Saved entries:
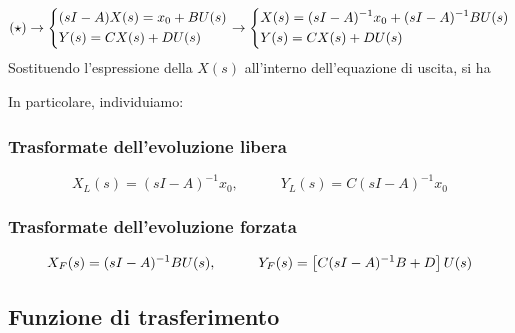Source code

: \begin{equation*}
(\star) \rightarrow
\begin{dcases}
(sI-A)X(s) = x_0 + BU(s) \\
Y(s) = CX(s) + DU(s) 
\end{dcases} \rightarrow \begin{dcases}
X(s) = (sI-A)^{-1}x_0 + (sI-A)^{-1}BU(s) \\
Y(s) = CX(s) + DU(s) 
\end{dcases}
\end{equation*}
Sostituendo l'espressione della $X(s)$ all'interno dell'equazione di uscita, si ha
\begin{center}
\end{center}
\newpage
In particolare, individuiamo:
\subsubsection{Trasformate dell'evoluzione libera}
\begin{equation}
X_L(s) = (sI-A)^{-1}x_0, \quad \quad \quad Y_L(s) = C(sI-A)^{-1}x_0
\end{equation}
\subsubsection{Trasformate dell'evoluzione forzata}
\begin{equation}
X_F(s) = (sI-A)^{-1} BU(s), \quad \quad \quad Y_F(s) = \left[ C(sI-A)^{-1}B + D \right]U(s)
\end{equation}

\subsection{Funzione di trasferimento}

● **REQUIRED ACTION**
Copy out each line of the data exactly as it reads; skip the pictures.

● **TASK RESPONSE**
Source code

: \begin{equation*}
(\star) \rightarrow
\begin{dcases}
(sI-A)X(s) = x_0 + BU(s) \\
Y(s) = CX(s) + DU(s) 
\end{dcases} \rightarrow \begin{dcases}
X(s) = (sI-A)^{-1}x_0 + (sI-A)^{-1}BU(s) \\
Y(s) = CX(s) + DU(s) 
\end{dcases}
\end{equation*}
Sostituendo l'espressione della $X(s)$ all'interno dell'equazione di uscita, si ha
\begin{center}
\end{center}
\newpage
In particolare, individuiamo:
\subsubsection{Trasformate dell'evoluzione libera}
\begin{equation}
X_L(s) = (sI-A)^{-1}x_0, \quad \quad \quad Y_L(s) = C(sI-A)^{-1}x_0
\end{equation}
\subsubsection{Trasformate dell'evoluzione forzata}
\begin{equation}
X_F(s) = (sI-A)^{-1} BU(s), \quad \quad \quad Y_F(s) = \left[ C(sI-A)^{-1}B + D \right]U(s)
\end{equation}

\subsection{Funzione di trasferimento}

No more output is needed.